*What this task involves*:
Reproduce exactly the lines below, from the first one through the line containing "Dropwizard is a", and omit any pictures.
╭─ Records for the task
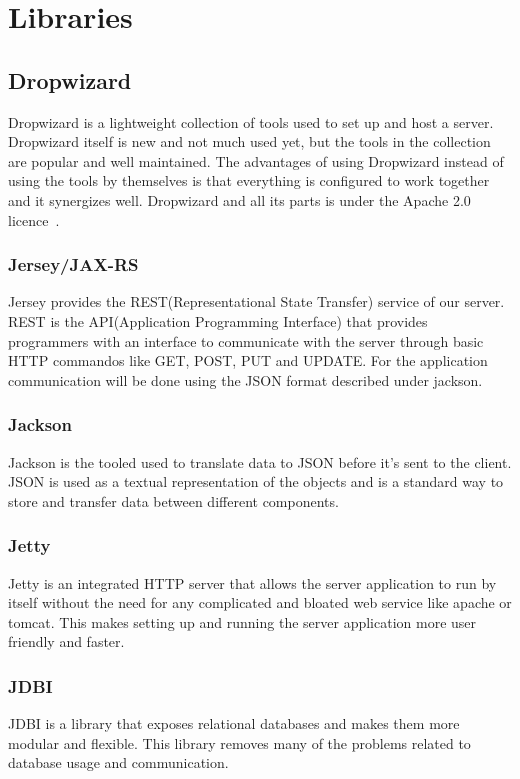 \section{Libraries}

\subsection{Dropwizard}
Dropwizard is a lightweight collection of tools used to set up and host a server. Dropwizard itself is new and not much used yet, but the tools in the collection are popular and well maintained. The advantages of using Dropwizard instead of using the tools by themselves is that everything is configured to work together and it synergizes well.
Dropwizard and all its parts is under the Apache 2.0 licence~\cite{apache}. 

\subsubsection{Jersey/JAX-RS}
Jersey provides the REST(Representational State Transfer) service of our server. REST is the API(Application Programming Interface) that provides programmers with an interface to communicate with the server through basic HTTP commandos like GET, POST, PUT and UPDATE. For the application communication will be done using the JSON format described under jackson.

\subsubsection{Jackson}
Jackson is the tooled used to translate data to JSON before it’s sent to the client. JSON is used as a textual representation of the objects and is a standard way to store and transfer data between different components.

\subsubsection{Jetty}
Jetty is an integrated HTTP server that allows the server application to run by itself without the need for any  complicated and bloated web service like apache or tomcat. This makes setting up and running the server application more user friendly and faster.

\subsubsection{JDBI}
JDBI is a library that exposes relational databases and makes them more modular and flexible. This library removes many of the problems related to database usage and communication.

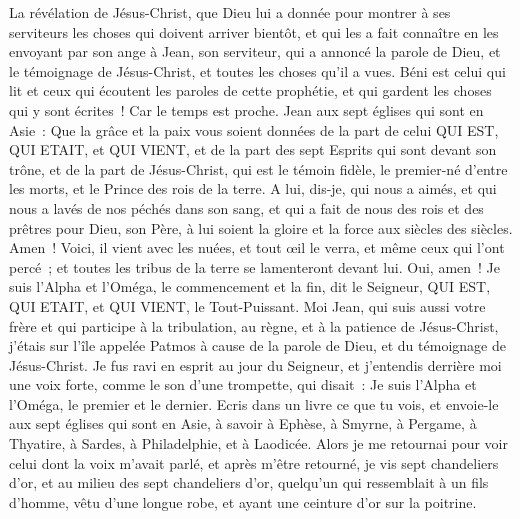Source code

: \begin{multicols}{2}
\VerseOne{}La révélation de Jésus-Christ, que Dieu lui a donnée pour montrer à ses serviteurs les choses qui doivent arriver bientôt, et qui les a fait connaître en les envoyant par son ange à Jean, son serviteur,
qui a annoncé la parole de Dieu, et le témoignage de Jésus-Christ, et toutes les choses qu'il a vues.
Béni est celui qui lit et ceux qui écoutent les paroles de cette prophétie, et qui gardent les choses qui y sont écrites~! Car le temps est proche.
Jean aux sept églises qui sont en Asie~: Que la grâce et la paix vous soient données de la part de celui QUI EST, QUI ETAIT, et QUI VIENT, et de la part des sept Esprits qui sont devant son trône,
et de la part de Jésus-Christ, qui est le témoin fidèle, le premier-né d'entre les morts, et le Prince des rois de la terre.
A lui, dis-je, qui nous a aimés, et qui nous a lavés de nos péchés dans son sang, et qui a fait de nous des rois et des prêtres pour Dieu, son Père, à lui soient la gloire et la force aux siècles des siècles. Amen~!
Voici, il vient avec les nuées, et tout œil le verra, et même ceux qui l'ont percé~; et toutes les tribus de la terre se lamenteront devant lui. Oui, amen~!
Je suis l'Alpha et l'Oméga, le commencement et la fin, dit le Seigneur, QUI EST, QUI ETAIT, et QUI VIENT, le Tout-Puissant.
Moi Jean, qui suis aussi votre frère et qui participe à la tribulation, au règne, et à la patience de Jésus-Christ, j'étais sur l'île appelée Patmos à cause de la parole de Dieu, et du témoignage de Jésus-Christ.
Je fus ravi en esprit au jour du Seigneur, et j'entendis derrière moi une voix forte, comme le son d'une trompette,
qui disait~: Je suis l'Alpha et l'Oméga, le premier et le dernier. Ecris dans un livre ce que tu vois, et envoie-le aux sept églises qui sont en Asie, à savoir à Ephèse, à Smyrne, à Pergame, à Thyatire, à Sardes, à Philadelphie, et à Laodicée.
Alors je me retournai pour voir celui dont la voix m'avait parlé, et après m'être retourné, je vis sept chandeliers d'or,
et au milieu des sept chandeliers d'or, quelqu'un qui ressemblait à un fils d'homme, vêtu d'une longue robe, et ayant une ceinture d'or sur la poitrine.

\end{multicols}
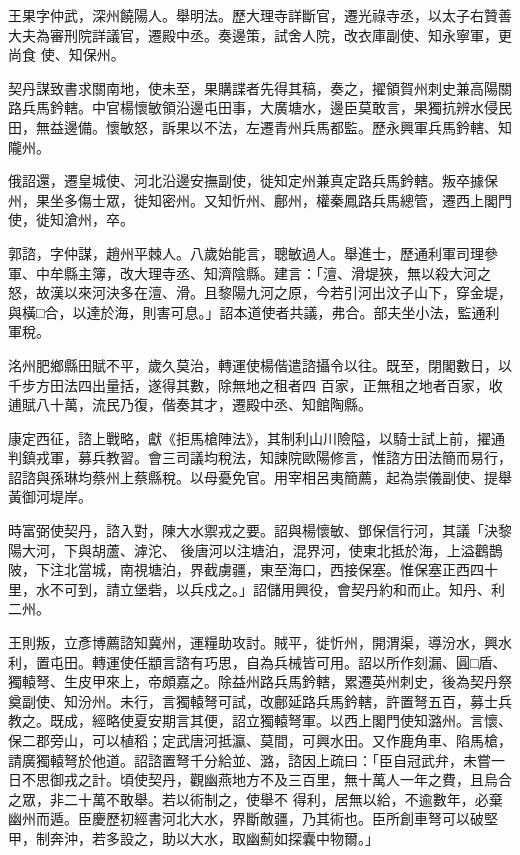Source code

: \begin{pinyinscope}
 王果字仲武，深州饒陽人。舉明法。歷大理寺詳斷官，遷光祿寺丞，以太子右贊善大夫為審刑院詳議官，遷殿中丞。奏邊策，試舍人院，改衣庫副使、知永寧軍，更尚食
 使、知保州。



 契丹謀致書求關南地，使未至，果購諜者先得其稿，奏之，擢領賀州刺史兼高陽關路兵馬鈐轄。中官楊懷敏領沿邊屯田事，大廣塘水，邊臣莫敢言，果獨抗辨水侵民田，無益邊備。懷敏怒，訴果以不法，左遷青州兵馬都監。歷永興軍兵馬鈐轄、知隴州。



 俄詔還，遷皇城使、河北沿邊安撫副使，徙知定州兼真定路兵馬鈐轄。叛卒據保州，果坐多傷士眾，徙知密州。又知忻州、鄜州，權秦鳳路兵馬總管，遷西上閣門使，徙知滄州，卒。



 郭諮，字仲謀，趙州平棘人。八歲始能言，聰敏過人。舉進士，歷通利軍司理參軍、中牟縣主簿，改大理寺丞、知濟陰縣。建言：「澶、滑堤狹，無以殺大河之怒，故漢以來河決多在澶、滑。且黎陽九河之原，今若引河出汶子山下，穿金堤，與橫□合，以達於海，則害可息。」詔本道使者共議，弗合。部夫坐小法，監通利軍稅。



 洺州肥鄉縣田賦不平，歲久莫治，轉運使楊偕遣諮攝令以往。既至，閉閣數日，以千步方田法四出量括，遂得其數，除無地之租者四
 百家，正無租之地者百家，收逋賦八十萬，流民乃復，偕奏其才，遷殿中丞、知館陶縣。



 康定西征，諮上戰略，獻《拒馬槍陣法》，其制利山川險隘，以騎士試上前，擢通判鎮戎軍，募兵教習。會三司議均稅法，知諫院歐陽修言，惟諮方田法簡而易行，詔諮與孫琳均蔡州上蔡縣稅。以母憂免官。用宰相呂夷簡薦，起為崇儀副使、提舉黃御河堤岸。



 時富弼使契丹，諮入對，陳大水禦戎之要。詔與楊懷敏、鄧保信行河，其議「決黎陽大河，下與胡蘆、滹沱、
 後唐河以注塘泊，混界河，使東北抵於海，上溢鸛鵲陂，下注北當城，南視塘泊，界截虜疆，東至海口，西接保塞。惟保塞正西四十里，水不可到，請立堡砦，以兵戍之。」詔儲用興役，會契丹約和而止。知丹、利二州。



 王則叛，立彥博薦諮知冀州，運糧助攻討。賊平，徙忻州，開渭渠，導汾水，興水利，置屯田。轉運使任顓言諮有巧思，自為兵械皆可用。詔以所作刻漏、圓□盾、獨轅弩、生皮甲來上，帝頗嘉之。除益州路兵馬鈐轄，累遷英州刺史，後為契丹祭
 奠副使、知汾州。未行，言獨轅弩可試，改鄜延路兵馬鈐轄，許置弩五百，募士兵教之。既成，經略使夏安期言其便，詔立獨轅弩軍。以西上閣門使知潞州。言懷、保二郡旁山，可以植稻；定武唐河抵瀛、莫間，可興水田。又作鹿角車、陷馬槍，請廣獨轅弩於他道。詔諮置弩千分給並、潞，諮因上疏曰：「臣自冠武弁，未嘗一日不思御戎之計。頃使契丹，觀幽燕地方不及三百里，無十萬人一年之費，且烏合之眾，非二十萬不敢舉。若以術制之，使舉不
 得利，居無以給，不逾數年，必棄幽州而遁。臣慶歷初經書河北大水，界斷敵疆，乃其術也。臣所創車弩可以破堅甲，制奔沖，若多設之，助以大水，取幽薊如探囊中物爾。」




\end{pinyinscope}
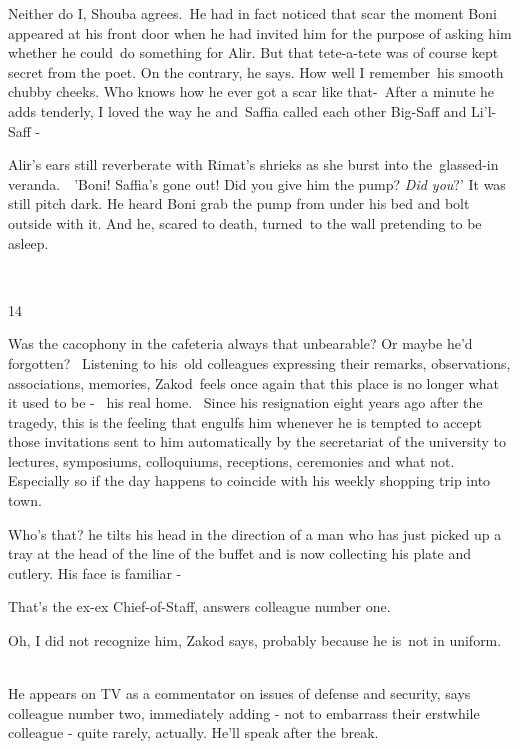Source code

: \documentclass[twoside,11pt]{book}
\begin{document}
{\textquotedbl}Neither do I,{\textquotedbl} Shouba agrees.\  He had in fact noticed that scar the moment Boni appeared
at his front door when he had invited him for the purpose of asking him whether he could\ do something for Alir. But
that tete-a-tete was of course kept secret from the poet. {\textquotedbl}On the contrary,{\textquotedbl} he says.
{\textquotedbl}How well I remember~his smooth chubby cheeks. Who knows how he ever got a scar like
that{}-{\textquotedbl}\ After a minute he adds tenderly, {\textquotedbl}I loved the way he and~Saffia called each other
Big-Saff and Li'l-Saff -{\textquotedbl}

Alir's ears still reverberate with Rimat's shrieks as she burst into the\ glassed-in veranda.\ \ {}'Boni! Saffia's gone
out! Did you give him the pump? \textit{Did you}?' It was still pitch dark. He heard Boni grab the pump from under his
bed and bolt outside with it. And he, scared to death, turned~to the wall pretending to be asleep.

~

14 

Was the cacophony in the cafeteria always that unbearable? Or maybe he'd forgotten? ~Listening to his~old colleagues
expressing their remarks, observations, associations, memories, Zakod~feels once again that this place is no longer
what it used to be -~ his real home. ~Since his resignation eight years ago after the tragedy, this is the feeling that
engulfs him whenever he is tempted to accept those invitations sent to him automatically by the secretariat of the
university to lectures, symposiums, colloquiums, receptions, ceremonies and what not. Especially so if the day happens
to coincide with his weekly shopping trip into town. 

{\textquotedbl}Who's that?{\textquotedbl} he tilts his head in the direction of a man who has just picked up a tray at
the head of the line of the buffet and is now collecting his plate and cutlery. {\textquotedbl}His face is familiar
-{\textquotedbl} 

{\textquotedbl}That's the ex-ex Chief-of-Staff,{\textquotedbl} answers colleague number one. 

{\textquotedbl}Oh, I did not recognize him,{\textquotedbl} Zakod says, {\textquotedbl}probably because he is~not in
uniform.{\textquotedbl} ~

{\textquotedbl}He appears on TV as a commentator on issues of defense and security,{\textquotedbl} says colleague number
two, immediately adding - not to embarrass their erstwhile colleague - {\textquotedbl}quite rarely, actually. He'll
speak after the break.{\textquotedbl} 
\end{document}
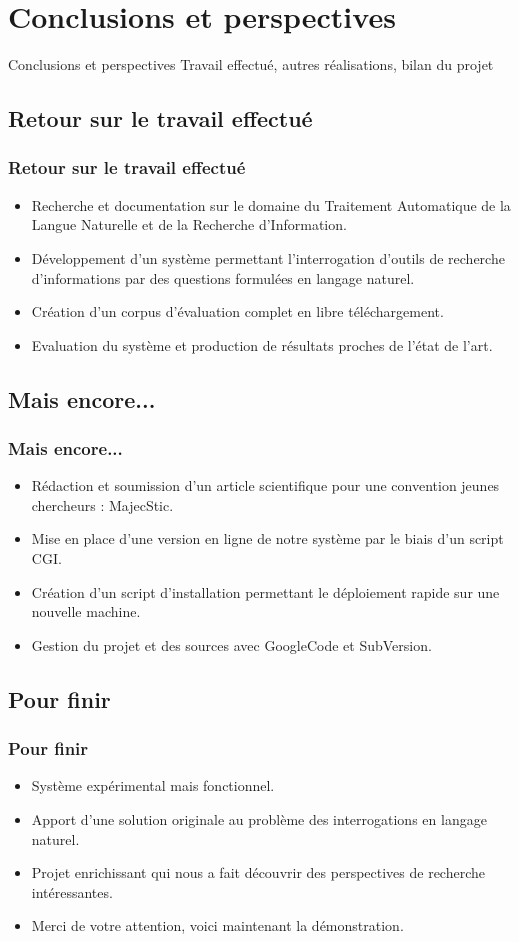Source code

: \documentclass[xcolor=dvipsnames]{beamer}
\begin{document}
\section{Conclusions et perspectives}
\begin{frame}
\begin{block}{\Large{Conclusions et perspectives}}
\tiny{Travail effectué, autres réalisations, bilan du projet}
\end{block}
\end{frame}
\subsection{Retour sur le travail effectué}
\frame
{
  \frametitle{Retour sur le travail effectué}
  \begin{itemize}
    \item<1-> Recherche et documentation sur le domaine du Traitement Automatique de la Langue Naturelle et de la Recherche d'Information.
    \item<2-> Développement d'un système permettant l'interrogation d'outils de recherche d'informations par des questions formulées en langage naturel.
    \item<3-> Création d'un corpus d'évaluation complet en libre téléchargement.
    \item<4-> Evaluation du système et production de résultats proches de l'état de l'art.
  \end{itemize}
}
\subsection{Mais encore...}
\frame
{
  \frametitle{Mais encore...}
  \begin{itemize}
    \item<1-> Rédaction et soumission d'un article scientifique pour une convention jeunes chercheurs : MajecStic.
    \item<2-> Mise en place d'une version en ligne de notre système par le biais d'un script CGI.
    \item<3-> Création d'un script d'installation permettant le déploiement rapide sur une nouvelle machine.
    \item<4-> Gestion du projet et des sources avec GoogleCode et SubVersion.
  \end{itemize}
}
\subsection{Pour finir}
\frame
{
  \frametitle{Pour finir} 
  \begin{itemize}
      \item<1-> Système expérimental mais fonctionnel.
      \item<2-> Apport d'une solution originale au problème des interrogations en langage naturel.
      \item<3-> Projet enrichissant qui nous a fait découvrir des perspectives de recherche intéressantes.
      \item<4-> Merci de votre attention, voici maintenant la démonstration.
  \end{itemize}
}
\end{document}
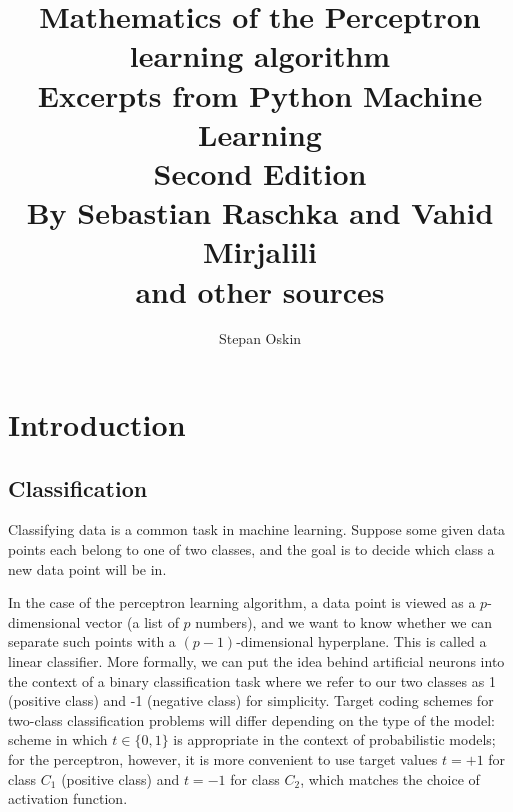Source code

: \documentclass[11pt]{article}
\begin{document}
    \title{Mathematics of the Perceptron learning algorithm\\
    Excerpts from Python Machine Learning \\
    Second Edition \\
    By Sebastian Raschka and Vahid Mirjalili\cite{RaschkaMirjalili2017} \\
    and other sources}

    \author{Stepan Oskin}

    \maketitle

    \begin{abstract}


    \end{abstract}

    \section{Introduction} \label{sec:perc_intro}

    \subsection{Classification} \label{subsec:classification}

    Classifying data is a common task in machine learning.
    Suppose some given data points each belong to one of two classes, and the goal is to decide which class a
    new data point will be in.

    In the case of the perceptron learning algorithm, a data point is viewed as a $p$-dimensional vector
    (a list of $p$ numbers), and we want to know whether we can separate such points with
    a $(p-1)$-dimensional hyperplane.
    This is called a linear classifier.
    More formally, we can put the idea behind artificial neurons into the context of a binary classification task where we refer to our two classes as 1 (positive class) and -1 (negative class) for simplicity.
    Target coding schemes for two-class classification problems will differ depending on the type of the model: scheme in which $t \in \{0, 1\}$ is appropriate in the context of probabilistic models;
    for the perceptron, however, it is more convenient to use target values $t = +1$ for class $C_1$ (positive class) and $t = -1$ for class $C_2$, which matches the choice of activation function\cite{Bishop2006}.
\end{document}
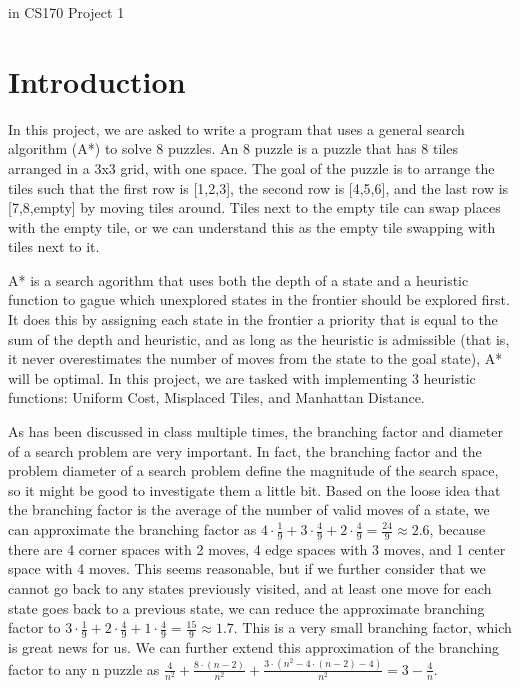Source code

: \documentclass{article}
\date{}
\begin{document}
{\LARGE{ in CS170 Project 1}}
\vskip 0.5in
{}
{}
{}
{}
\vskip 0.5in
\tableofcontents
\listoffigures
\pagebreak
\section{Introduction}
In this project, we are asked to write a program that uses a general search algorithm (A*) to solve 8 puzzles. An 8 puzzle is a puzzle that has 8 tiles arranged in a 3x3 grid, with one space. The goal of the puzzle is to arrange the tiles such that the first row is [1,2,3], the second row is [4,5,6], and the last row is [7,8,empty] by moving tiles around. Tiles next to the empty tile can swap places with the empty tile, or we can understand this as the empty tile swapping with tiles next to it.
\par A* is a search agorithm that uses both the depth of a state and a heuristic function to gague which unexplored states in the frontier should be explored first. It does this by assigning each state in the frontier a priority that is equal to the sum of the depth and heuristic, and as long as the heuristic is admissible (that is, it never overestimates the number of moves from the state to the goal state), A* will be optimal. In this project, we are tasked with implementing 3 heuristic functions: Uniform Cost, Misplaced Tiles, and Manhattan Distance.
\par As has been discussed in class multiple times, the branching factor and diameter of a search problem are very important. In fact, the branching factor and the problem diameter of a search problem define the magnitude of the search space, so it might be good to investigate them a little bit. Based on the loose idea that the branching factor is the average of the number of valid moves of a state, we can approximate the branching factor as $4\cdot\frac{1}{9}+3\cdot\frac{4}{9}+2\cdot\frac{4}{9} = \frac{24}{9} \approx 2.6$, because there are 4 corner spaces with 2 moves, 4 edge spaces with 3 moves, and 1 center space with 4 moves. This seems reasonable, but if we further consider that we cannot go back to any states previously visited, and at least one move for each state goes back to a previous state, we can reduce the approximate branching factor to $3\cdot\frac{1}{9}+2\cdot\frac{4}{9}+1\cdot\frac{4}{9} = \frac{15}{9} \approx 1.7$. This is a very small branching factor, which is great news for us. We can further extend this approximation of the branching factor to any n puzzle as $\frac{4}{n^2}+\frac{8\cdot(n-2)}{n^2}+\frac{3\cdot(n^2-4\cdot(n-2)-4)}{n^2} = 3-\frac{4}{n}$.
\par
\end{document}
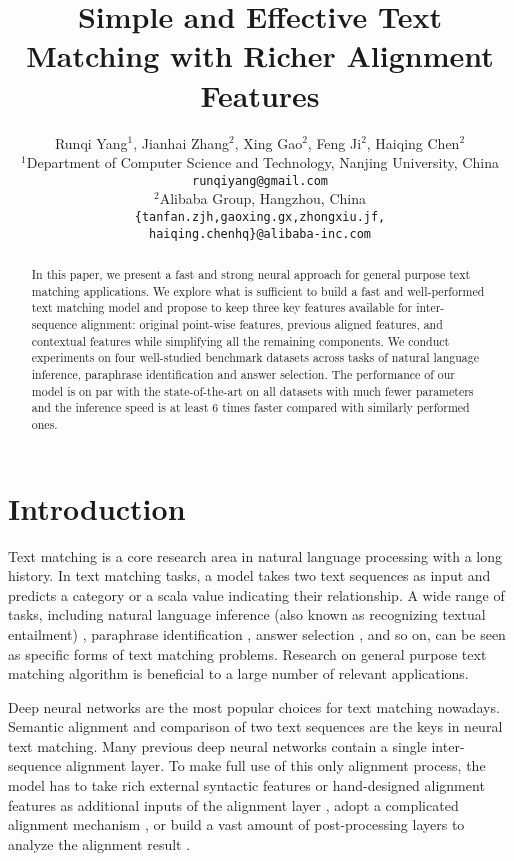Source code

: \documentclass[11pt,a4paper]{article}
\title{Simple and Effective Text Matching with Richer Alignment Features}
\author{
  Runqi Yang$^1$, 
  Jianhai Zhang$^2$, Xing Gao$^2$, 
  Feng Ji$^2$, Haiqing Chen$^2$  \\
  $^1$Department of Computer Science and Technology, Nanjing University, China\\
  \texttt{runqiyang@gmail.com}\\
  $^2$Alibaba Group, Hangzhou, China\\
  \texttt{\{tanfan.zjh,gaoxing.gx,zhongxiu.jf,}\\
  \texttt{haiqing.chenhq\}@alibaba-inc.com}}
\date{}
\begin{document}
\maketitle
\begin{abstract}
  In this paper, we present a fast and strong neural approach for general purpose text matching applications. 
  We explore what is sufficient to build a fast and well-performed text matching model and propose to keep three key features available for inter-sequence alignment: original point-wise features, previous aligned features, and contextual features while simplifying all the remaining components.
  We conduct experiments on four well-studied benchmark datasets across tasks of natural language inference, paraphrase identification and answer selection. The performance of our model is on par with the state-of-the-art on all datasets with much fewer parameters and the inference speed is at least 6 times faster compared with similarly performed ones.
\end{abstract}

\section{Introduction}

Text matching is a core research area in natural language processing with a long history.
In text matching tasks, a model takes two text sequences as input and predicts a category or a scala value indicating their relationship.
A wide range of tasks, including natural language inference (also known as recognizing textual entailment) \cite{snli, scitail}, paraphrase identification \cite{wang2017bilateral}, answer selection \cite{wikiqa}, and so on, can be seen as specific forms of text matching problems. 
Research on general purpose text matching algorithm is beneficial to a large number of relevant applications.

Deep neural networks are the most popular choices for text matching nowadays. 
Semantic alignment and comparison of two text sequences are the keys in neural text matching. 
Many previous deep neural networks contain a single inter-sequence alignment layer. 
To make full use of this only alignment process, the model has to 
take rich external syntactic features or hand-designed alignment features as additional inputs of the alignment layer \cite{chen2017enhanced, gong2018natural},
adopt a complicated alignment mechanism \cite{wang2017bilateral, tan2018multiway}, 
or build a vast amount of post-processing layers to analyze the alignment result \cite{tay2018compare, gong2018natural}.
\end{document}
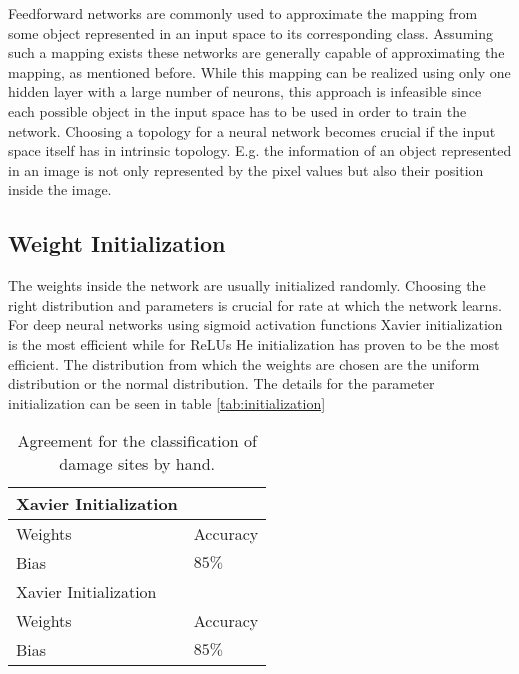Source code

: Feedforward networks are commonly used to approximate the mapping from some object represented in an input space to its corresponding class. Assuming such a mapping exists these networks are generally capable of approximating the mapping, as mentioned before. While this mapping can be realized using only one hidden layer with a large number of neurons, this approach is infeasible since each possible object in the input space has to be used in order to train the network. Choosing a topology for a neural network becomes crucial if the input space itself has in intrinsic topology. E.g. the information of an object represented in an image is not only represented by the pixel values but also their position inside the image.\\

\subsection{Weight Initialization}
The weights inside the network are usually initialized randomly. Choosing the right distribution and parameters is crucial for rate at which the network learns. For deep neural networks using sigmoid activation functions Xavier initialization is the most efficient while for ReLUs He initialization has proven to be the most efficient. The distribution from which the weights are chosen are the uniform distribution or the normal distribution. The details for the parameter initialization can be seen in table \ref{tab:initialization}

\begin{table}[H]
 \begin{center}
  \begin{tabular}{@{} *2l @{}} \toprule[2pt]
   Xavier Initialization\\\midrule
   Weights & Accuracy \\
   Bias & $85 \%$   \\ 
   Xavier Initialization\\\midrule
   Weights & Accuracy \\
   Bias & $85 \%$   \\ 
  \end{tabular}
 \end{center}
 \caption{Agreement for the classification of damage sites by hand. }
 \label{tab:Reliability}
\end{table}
╰─
*Exercise output*:
 \section{Libraries}

\subsection{Dropwizard}
Dropwizard is a lightweight collection of tools used to set up and host a server. Dropwizard itself is new and not much used yet, but the tools in the collection are popular and well maintained. The advantages of using Dropwizard instead of using the tools by themselves is that everything is configured to work together and it synergizes well.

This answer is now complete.